Well I'm honestly glad you like my definition, but I'll insist that anyone who learns mechanics on a rigorous level, including the mathematics, is given the following basic definition for the energy ("work") expended in applying a force to an entity: $$W=\int \vec{F}\cdot\vec{\mathrm{d}x}$$. It's one of the first things they taught me in my first freshman mechanics course, and it says the same thing as my plain English definition, and then some. In fact, to be honest, the definition I gave you in English wasn't even as good as the mathematical one they taught me in my final year of junior high, or the slightly better one I was taught in my first year of high school.

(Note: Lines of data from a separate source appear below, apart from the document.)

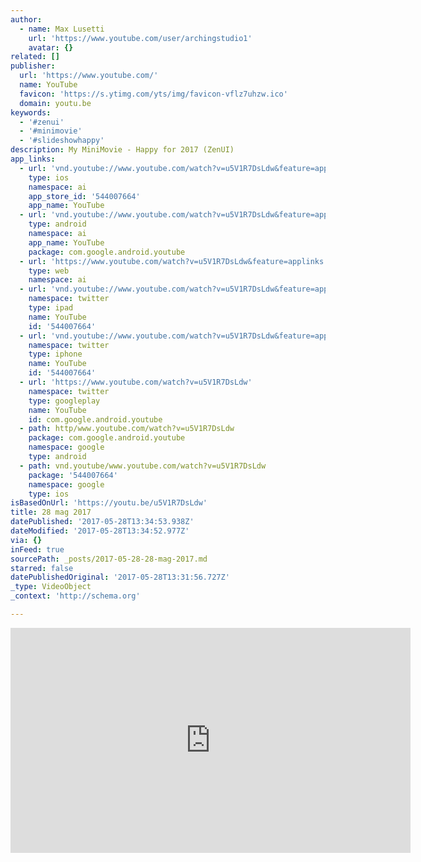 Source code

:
```yaml
---
author:
  - name: Max Lusetti
    url: 'https://www.youtube.com/user/archingstudio1'
    avatar: {}
related: []
publisher:
  url: 'https://www.youtube.com/'
  name: YouTube
  favicon: 'https://s.ytimg.com/yts/img/favicon-vflz7uhzw.ico'
  domain: youtu.be
keywords:
  - '#zenui'
  - '#minimovie'
  - '#slideshowhappy'
description: My MiniMovie - Happy for 2017 (ZenUI)
app_links:
  - url: 'vnd.youtube://www.youtube.com/watch?v=u5V1R7DsLdw&feature=applinks'
    type: ios
    namespace: ai
    app_store_id: '544007664'
    app_name: YouTube
  - url: 'vnd.youtube://www.youtube.com/watch?v=u5V1R7DsLdw&feature=applinks'
    type: android
    namespace: ai
    app_name: YouTube
    package: com.google.android.youtube
  - url: 'https://www.youtube.com/watch?v=u5V1R7DsLdw&feature=applinks'
    type: web
    namespace: ai
  - url: 'vnd.youtube://www.youtube.com/watch?v=u5V1R7DsLdw&feature=applinks'
    namespace: twitter
    type: ipad
    name: YouTube
    id: '544007664'
  - url: 'vnd.youtube://www.youtube.com/watch?v=u5V1R7DsLdw&feature=applinks'
    namespace: twitter
    type: iphone
    name: YouTube
    id: '544007664'
  - url: 'https://www.youtube.com/watch?v=u5V1R7DsLdw'
    namespace: twitter
    type: googleplay
    name: YouTube
    id: com.google.android.youtube
  - path: http/www.youtube.com/watch?v=u5V1R7DsLdw
    package: com.google.android.youtube
    namespace: google
    type: android
  - path: vnd.youtube/www.youtube.com/watch?v=u5V1R7DsLdw
    package: '544007664'
    namespace: google
    type: ios
isBasedOnUrl: 'https://youtu.be/u5V1R7DsLdw'
title: 28 mag 2017
datePublished: '2017-05-28T13:34:53.938Z'
dateModified: '2017-05-28T13:34:52.977Z'
via: {}
inFeed: true
sourcePath: _posts/2017-05-28-28-mag-2017.md
starred: false
datePublishedOriginal: '2017-05-28T13:31:56.727Z'
_type: VideoObject
_context: 'http://schema.org'

---
```

<iframe src="https://cdn.embedly.com/widgets/media.html?src=https%3A%2F%2Fwww.youtube.com%2Fembed%2Fu5V1R7DsLdw%3Ffeature%3Doembed&amp;url=http%3A%2F%2Fwww.youtube.com%2Fwatch%3Fv%3Du5V1R7DsLdw&amp;image=https%3A%2F%2Fi.ytimg.com%2Fvi%2Fu5V1R7DsLdw%2Fhqdefault.jpg&amp;key=b7d04c9b404c499eba89ee7072e1c4f7&amp;type=text%2Fhtml&amp;schema=youtube" width="640" height="360" scrolling="no" frameborder="0" allowfullscreen="" style=""></iframe> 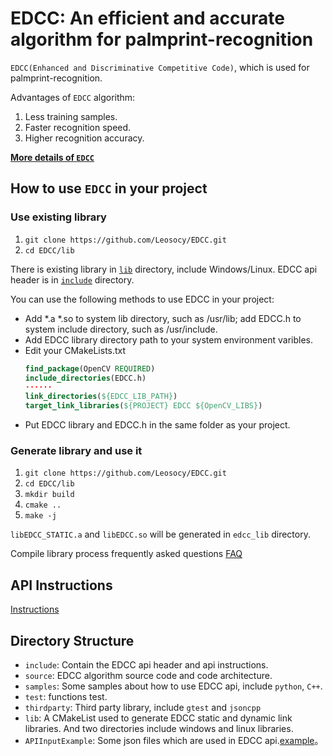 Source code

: # EDCC: An efficient and accurate algorithm for palmprint-recognition

`EDCC(Enhanced and Discriminative Competitive Code)`, which is used for palmprint-recognition.

Advantages of `EDCC` algorithm:

1. Less training samples.
1. Faster recognition speed.
1. Higher recognition accuracy.

[**More details of `EDCC`**](https://leosocy.github.io/2017/10/18/EDCC%E7%AE%97%E6%B3%95%E8%AF%A6%E8%A7%A3/)

## How to use `EDCC` in your project

### Use existing library

1. `git clone https://github.com/Leosocy/EDCC.git`
1. `cd EDCC/lib`

There is existing library in [`lib`](https://github.com/Leosocy/EDCC/tree/master/lib) directory, include Windows/Linux. EDCC api header is in [`include`](https://github.com/Leosocy/EDCC/tree/master/include) directory.

You can use the following methods to use EDCC in your project:

- Add *.a *.so to system lib directory, such as /usr/lib; add EDCC.h to system include directory, such as /usr/include.
- Add EDCC library directory path to your system environment varibles.
-   Edit your CMakeLists.txt
    ```cmake
    find_package(OpenCV REQUIRED)
    include_directories(EDCC.h)
    ······
    link_directories(${EDCC_LIB_PATH})
    target_link_libraries(${PROJECT} EDCC ${OpenCV_LIBS})
    ```
- Put EDCC library and EDCC.h in the same folder as your project.

### Generate library and use it

1. `git clone https://github.com/Leosocy/EDCC.git`
1. `cd EDCC/lib`
1. `mkdir build`
1. `cmake ..`
1. `make -j`

`libEDCC_STATIC.a` and `libEDCC.so` will be generated in `edcc_lib` directory.

Compile library process frequently asked questions [FAQ](https://github.com/Leosocy/EDCC/tree/master/lib)

## API Instructions

[Instructions](https://github.com/Leosocy/EDCC/tree/master/include)

## Directory Structure

- `include`: Contain the EDCC api header and api instructions.
- `source`: EDCC algorithm source code and code architecture.
- `samples`: Some samples about how to use EDCC api, include `python`, `C++`.
- `test`: functions test.
- `thirdparty`: Third party library, include `gtest` and `jsoncpp`
- `lib`: A CMakeList used to generate EDCC static and dynamic link libraries. And two directories include windows and linux libraries.
- `APIInputExample`: Some json files which are used in EDCC api.[example](https://github.com/Leosocy/EDCC/tree/master/APIInputExample)。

This is one reason you simply can't skip the math if you want to learn the real science and precisely what it does and doesn't imply. It's a well-understood fact that nature at its fundamental level behaves according to consistent mathematical principles and patterns, and if you try to describe it in any other language, things get lost in the translation and you end up with all kinds of laymen arguing with each other based on their understanding of what their favourite pop scientist said on TV. Without the math, you have no means of evaluating the logical consistency of a physical theory and no means of determining precisely what happens when you conduct a thought experiment.
Now it's your turn. You promised you would try to answer my questions about your knowledge of Minkowski spacetime as it applies to light cones, and I'm still waiting on my own part.